It is also a commonly accepted method of checking the wall thickness of pipelines and vessels, which are suspected of being corroded internally, when access is limited to one side of the material. UT is very sensitive to critical defects in a material like cracks, welding defects, porosity, lack of fusion and inclusions, which may weaken the weld. It is also very portable and can be used on a wide range of materials. This method of inspection, though, is very reliant on having an experienced and well-trained Inspector to interpret the indications they come across in field conditions and to determine if the part is satisfactory or if remedial action is required.
UT uses very short duration sound pulses which when induced into a material reflects off different media i.e. air interfaces and inclusions. The time for the reflection from these media are monitored and compared against the known travel speeds for the given material. The careful measurement of these pulse times becomes a measure of the distance the pulse has travelled and these are monitored via signals on a visual display screen.

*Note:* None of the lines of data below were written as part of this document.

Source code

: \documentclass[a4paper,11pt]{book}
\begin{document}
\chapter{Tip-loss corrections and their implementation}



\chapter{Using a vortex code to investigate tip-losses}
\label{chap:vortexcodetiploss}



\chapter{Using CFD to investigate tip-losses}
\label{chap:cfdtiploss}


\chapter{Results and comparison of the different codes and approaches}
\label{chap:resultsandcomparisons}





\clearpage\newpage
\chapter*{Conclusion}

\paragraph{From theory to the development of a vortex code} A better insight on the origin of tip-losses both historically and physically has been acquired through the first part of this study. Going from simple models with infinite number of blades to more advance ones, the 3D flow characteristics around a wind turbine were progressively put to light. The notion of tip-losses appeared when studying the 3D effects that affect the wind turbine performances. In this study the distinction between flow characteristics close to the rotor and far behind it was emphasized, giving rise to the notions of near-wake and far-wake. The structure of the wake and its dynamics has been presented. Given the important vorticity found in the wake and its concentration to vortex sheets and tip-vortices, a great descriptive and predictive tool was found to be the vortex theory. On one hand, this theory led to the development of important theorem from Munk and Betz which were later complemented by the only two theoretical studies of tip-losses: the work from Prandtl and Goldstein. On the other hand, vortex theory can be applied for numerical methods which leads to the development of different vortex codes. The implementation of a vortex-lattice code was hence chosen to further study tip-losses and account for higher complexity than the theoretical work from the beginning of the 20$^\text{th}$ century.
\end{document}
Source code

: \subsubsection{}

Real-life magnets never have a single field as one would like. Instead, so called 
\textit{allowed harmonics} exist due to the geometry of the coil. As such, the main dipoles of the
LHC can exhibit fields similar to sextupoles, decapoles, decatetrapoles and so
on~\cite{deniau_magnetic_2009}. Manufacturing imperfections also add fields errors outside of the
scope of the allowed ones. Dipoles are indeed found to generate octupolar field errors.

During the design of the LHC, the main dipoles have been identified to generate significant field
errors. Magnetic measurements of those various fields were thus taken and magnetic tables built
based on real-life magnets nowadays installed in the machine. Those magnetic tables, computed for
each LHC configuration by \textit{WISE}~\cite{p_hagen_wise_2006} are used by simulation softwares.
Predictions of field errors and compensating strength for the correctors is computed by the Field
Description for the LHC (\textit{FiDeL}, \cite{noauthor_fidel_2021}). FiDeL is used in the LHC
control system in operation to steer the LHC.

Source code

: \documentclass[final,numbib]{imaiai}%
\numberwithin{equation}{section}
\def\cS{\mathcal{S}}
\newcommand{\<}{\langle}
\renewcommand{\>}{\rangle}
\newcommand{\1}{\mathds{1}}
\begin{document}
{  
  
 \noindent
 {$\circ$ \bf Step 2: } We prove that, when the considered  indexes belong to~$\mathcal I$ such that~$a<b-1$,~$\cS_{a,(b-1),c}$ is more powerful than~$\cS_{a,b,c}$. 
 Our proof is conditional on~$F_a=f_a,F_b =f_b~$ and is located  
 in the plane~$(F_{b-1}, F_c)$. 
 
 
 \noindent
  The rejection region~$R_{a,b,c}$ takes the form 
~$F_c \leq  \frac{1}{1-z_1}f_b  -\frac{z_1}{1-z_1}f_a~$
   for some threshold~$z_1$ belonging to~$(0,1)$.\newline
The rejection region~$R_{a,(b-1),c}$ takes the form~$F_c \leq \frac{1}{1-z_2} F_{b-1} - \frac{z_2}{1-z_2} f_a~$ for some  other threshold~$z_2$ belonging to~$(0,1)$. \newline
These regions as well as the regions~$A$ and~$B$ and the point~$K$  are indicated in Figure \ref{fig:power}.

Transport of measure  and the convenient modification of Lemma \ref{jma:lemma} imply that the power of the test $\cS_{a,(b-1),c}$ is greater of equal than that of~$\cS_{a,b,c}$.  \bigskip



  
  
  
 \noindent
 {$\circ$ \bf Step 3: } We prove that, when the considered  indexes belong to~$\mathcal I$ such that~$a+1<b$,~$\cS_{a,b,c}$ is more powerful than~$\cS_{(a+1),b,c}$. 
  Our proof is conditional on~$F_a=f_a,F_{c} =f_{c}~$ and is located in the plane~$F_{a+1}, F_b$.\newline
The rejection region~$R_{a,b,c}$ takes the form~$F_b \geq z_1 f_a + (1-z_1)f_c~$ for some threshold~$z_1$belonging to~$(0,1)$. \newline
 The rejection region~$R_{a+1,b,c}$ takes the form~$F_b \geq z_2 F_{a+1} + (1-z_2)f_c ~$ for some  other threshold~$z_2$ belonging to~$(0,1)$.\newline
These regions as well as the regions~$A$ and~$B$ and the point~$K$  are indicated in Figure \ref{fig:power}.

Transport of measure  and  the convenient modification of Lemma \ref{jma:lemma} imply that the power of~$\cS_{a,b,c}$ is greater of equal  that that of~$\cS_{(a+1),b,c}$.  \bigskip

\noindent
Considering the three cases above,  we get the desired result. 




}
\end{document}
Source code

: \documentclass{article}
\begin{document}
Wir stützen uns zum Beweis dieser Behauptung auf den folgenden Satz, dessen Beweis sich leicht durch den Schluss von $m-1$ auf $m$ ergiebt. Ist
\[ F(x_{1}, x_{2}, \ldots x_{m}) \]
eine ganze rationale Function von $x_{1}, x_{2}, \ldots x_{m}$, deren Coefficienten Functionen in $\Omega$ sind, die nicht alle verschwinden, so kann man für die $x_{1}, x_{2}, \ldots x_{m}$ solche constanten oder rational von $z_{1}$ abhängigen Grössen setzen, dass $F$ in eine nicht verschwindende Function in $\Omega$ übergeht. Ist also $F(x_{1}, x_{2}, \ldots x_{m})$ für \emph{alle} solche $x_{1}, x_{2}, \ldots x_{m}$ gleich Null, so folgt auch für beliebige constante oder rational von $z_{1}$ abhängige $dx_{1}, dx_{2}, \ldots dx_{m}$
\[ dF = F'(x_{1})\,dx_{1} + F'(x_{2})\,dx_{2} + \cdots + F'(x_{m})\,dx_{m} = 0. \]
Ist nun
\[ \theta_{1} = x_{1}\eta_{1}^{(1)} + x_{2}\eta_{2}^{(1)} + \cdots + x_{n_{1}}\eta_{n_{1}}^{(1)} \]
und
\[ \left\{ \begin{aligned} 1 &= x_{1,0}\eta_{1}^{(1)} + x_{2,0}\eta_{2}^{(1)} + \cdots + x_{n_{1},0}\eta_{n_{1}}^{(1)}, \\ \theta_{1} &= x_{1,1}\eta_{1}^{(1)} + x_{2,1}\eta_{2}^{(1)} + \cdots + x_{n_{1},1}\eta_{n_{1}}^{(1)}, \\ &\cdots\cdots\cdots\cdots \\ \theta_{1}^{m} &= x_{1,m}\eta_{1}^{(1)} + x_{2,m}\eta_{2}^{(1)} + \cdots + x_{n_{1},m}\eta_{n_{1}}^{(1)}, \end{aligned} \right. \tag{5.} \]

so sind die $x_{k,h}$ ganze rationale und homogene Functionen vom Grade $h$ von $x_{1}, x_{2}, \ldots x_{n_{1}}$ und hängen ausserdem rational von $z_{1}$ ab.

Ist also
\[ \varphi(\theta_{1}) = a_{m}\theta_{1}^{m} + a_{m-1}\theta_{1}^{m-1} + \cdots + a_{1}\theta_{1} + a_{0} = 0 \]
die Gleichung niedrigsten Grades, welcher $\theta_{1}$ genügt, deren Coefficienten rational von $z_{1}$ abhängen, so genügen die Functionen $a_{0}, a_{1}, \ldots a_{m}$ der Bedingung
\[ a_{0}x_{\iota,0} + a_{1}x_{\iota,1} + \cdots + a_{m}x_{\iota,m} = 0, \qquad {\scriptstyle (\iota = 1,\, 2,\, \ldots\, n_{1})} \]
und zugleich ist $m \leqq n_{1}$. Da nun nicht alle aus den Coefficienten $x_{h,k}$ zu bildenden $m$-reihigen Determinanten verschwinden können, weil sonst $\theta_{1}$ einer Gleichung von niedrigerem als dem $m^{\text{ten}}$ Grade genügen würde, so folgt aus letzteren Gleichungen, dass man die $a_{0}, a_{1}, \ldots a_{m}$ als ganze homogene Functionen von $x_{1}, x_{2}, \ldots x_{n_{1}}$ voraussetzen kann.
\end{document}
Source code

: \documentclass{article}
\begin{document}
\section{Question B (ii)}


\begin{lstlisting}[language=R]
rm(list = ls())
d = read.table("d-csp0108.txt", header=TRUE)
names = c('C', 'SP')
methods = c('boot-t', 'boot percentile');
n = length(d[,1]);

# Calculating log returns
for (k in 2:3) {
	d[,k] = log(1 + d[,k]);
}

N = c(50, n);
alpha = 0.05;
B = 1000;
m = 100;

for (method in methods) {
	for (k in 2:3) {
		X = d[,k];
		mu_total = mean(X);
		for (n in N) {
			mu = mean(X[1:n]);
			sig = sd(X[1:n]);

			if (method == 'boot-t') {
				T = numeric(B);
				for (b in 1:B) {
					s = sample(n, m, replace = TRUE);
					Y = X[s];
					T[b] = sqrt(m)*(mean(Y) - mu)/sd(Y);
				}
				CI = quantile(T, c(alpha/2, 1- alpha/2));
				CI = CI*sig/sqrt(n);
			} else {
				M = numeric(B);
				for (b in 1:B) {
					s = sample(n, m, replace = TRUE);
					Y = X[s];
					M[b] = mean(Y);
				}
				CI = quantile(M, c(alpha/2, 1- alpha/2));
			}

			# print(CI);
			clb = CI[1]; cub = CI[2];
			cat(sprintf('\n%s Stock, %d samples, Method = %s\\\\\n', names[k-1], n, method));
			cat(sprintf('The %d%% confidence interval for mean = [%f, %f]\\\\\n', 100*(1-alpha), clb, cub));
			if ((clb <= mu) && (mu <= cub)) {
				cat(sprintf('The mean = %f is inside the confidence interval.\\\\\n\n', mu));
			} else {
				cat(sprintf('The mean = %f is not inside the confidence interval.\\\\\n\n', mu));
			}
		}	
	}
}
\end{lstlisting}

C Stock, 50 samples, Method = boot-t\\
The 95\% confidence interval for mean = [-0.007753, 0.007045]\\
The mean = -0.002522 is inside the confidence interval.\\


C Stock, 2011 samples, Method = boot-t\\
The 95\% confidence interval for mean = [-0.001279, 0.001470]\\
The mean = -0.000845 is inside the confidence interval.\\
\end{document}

These signals may represent cracks, back wall echo and lack of fusion (common air interfaces), slag, tungsten and copper (common welding inclusion). The tracking of these signal levels during the inspection enables the inspector to gather information about the size, type and location of the anomalies detected. During wall thickness monitoring of pipelines and vessels where access is limited to one side only, the sound pulse reflects off the inner wall of the component. These signal times become a measure of the distance travelled and any internal erosion/corrosion can be detected due to a reduction in wall thickness (a faster signal time).